Task description:
Transcribe the listing below from its opening line up to and including the line that contains "Téngalos en cuenta"; reproduce nothing else.

The input:
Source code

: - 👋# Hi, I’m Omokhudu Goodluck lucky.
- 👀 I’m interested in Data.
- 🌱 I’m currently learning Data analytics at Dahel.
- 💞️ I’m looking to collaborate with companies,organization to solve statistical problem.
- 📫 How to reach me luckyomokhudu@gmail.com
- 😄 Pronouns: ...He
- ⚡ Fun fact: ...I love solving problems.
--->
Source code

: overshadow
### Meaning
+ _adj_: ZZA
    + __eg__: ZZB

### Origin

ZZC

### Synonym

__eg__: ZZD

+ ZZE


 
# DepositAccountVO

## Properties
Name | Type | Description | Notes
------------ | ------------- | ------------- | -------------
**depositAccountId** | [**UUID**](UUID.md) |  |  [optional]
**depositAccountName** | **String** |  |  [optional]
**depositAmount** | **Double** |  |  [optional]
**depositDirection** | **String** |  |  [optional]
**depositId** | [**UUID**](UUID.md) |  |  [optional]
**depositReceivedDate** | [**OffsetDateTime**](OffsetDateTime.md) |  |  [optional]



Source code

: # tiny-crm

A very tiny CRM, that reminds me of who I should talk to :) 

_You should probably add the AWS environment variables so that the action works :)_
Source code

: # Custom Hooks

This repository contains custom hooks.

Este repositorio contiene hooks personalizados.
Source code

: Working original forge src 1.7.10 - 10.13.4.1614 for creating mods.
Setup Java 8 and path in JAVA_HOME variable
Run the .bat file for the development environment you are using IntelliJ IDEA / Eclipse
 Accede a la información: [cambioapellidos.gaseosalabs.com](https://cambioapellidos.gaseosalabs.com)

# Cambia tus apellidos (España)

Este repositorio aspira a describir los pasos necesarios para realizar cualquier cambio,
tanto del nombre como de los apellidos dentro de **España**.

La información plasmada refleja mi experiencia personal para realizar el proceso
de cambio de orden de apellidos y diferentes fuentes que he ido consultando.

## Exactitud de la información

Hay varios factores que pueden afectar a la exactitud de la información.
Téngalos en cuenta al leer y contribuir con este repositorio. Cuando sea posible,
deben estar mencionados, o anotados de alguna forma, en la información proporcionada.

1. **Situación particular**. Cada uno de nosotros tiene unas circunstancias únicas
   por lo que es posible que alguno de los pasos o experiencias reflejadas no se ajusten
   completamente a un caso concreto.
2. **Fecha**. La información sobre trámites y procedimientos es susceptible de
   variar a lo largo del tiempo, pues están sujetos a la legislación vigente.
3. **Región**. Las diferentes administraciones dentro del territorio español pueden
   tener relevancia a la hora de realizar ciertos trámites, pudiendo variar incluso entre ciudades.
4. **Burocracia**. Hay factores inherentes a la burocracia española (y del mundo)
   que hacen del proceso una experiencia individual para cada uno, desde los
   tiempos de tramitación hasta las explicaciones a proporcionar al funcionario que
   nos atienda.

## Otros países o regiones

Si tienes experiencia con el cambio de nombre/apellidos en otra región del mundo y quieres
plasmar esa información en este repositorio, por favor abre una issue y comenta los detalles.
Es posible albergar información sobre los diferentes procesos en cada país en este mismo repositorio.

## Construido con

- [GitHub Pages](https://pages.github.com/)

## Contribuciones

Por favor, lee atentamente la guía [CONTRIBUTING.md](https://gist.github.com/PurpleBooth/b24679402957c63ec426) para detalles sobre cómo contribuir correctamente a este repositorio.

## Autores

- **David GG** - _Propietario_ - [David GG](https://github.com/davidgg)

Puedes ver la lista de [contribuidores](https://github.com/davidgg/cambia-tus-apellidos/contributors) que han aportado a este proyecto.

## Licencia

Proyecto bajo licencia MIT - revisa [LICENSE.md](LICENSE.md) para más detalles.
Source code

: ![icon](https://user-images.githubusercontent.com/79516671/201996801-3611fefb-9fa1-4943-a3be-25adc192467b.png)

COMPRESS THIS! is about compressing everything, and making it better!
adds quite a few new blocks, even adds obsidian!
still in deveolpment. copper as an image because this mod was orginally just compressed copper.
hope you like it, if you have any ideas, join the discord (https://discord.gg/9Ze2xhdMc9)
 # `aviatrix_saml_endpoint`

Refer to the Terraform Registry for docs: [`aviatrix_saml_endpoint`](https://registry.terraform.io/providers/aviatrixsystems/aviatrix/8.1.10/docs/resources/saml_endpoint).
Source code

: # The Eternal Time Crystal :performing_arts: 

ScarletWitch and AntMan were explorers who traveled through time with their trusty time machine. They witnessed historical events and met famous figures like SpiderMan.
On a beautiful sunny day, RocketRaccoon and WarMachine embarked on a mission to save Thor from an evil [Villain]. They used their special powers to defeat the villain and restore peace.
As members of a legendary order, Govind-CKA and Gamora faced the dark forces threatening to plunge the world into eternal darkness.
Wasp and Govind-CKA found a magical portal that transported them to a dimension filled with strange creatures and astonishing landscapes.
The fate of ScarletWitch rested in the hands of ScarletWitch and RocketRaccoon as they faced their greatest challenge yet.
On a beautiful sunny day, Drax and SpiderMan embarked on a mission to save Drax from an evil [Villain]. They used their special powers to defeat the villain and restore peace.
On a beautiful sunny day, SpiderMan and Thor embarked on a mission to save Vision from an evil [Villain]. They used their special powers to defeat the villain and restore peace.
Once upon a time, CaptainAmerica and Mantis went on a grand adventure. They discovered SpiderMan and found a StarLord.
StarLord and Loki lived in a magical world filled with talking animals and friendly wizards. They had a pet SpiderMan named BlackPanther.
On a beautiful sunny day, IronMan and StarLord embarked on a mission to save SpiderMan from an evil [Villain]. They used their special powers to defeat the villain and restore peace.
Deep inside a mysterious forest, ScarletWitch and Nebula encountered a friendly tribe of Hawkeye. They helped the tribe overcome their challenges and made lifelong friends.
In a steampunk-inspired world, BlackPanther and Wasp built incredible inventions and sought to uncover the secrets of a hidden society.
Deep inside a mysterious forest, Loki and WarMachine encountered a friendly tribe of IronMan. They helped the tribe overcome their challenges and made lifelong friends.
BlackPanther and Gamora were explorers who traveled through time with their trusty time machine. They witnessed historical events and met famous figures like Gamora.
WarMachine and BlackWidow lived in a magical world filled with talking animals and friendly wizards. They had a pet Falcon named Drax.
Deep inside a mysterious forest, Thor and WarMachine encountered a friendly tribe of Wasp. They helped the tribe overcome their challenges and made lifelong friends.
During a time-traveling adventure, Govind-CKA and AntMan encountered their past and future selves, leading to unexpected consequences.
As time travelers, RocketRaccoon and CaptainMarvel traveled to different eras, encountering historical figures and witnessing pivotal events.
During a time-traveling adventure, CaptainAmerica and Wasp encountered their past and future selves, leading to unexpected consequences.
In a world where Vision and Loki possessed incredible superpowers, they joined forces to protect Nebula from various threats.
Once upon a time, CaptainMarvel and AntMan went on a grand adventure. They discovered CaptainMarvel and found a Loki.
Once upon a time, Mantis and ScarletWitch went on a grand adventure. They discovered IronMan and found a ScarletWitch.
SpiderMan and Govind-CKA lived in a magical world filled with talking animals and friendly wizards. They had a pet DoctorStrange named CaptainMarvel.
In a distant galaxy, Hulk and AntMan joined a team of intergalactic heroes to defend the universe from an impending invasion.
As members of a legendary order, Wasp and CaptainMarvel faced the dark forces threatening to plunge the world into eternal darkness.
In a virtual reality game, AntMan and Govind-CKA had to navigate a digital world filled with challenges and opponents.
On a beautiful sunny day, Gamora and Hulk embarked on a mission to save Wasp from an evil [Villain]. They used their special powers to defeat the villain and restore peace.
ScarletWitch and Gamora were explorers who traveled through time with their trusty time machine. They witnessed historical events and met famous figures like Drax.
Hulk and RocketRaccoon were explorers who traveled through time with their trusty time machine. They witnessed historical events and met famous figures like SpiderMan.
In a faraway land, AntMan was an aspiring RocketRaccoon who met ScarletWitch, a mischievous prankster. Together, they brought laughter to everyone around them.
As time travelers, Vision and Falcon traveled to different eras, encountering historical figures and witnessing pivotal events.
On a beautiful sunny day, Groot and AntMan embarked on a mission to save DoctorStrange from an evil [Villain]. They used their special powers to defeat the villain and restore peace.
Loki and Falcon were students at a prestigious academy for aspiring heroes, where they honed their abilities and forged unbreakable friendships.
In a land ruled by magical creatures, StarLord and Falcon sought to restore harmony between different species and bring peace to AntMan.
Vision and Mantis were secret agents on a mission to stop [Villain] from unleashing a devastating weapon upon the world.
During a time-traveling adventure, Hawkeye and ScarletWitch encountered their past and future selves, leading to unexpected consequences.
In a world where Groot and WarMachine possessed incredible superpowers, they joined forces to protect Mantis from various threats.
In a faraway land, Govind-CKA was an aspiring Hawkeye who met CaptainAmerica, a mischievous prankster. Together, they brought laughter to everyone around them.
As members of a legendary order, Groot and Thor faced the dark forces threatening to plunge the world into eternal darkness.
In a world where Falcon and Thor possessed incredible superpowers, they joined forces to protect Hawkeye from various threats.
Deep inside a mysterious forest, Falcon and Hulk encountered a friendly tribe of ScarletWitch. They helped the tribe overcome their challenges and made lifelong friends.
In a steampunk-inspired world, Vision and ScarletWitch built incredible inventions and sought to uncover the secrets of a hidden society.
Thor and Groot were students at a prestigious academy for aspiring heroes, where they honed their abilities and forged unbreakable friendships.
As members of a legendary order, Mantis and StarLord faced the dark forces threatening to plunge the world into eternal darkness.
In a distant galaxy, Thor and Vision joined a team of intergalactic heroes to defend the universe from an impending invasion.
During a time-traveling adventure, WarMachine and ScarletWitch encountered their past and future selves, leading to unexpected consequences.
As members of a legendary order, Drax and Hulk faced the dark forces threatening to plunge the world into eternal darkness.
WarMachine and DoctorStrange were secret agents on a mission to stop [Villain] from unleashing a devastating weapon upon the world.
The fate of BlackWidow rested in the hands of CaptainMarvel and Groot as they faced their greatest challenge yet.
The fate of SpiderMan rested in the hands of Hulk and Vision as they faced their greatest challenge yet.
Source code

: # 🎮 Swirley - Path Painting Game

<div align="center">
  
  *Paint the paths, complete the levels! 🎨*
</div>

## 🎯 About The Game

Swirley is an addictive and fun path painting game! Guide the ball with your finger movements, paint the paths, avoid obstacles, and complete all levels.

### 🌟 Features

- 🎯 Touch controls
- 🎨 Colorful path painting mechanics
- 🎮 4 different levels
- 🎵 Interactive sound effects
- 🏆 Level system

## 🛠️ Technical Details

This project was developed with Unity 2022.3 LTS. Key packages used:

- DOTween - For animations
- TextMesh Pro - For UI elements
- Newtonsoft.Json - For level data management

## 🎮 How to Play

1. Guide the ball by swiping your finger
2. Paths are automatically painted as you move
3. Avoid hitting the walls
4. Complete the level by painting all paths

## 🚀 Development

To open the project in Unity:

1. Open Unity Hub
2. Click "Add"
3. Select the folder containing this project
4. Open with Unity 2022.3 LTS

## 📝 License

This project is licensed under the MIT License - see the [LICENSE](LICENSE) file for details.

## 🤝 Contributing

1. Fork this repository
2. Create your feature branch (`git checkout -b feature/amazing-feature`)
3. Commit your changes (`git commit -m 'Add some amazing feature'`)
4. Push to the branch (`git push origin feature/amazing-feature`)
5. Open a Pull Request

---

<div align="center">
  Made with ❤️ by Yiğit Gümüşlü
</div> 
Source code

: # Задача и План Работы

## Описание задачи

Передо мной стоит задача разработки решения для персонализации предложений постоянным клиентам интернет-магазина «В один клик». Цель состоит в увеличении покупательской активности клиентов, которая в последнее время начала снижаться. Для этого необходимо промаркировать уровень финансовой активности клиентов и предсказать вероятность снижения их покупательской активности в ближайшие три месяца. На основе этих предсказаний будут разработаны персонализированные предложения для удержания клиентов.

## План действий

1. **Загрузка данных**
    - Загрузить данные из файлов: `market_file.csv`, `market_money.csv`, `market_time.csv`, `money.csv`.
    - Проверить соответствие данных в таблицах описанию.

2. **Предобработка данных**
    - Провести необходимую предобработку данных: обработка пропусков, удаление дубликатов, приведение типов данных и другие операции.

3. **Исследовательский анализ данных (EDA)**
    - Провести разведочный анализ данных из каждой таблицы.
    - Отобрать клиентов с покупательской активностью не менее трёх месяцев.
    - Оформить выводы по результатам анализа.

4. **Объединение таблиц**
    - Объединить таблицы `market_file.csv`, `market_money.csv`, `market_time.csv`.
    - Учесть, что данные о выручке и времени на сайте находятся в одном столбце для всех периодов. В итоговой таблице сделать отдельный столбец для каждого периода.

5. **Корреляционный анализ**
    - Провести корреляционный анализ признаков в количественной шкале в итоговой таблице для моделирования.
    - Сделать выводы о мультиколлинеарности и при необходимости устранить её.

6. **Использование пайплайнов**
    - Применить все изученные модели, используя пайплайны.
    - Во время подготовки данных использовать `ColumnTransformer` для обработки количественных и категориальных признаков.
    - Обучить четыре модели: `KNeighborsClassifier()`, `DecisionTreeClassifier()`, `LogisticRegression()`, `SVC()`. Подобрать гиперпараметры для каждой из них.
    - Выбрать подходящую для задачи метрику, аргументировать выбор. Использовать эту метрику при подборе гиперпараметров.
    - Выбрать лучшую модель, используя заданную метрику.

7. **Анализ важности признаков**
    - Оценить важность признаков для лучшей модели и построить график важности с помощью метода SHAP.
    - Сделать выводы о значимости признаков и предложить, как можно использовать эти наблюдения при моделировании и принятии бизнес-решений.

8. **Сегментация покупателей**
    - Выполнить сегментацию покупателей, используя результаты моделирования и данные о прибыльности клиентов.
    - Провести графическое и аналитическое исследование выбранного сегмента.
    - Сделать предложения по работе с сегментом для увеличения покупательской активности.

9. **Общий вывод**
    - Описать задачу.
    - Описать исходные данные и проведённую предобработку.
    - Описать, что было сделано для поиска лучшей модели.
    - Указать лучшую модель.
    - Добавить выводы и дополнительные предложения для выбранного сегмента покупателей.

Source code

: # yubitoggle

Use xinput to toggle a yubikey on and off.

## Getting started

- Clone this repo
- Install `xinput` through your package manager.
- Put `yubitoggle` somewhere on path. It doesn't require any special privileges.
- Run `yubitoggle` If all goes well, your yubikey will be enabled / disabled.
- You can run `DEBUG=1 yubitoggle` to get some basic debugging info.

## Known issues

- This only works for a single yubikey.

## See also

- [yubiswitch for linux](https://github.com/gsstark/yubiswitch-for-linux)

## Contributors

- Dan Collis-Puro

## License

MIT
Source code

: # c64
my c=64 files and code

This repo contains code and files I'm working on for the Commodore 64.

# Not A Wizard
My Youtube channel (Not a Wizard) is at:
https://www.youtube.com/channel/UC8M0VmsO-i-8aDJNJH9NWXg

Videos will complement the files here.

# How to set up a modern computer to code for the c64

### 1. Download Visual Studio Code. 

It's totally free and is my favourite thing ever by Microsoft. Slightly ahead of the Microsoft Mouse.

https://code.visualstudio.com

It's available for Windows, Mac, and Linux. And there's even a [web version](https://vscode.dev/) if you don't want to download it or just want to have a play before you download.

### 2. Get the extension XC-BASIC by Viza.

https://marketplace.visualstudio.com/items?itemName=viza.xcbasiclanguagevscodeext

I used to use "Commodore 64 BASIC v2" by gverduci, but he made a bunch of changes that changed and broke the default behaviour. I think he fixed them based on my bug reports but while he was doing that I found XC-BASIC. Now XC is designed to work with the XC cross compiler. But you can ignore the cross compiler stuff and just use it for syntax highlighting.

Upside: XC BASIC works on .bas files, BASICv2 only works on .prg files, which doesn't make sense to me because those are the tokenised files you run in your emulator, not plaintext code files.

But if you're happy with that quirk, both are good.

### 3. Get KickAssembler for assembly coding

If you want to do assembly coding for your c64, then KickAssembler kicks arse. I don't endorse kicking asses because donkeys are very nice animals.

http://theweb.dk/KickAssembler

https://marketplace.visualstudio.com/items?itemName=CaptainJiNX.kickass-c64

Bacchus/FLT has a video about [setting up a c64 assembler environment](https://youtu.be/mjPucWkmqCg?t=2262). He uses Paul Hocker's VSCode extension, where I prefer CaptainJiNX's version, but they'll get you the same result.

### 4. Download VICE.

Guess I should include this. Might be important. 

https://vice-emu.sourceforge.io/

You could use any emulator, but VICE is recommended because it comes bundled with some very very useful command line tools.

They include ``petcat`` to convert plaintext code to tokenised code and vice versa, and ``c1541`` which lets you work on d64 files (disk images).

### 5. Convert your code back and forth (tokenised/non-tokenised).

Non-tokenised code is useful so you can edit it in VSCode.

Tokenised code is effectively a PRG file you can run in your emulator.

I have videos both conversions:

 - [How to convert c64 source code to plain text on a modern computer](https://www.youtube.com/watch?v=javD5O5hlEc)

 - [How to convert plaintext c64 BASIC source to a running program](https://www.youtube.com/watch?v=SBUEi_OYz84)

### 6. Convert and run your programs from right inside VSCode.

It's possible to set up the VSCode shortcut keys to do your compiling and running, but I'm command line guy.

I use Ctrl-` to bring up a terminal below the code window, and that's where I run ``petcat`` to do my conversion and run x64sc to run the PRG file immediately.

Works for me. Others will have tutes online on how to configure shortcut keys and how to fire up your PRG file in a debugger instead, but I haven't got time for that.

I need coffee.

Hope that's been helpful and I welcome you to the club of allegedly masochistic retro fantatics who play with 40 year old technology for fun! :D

Answer to the exercise:
Source code

: - 👋# Hi, I’m Omokhudu Goodluck lucky.
- 👀 I’m interested in Data.
- 🌱 I’m currently learning Data analytics at Dahel.
- 💞️ I’m looking to collaborate with companies,organization to solve statistical problem.
- 📫 How to reach me luckyomokhudu@gmail.com
- 😄 Pronouns: ...He
- ⚡ Fun fact: ...I love solving problems.
--->
Source code

: overshadow
### Meaning
+ _adj_: ZZA
    + __eg__: ZZB

### Origin

ZZC

### Synonym

__eg__: ZZD

+ ZZE


 
# DepositAccountVO

## Properties
Name | Type | Description | Notes
------------ | ------------- | ------------- | -------------
**depositAccountId** | [**UUID**](UUID.md) |  |  [optional]
**depositAccountName** | **String** |  |  [optional]
**depositAmount** | **Double** |  |  [optional]
**depositDirection** | **String** |  |  [optional]
**depositId** | [**UUID**](UUID.md) |  |  [optional]
**depositReceivedDate** | [**OffsetDateTime**](OffsetDateTime.md) |  |  [optional]



Source code

: # tiny-crm

A very tiny CRM, that reminds me of who I should talk to :) 

_You should probably add the AWS environment variables so that the action works :)_
Source code

: # Custom Hooks

This repository contains custom hooks.

Este repositorio contiene hooks personalizados.
Source code

: Working original forge src 1.7.10 - 10.13.4.1614 for creating mods.
Setup Java 8 and path in JAVA_HOME variable
Run the .bat file for the development environment you are using IntelliJ IDEA / Eclipse
 Accede a la información: [cambioapellidos.gaseosalabs.com](https://cambioapellidos.gaseosalabs.com)

# Cambia tus apellidos (España)

Este repositorio aspira a describir los pasos necesarios para realizar cualquier cambio,
tanto del nombre como de los apellidos dentro de **España**.

La información plasmada refleja mi experiencia personal para realizar el proceso
de cambio de orden de apellidos y diferentes fuentes que he ido consultando.

## Exactitud de la información

Hay varios factores que pueden afectar a la exactitud de la información.
Téngalos en cuenta al leer y contribuir con este repositorio. Cuando sea posible,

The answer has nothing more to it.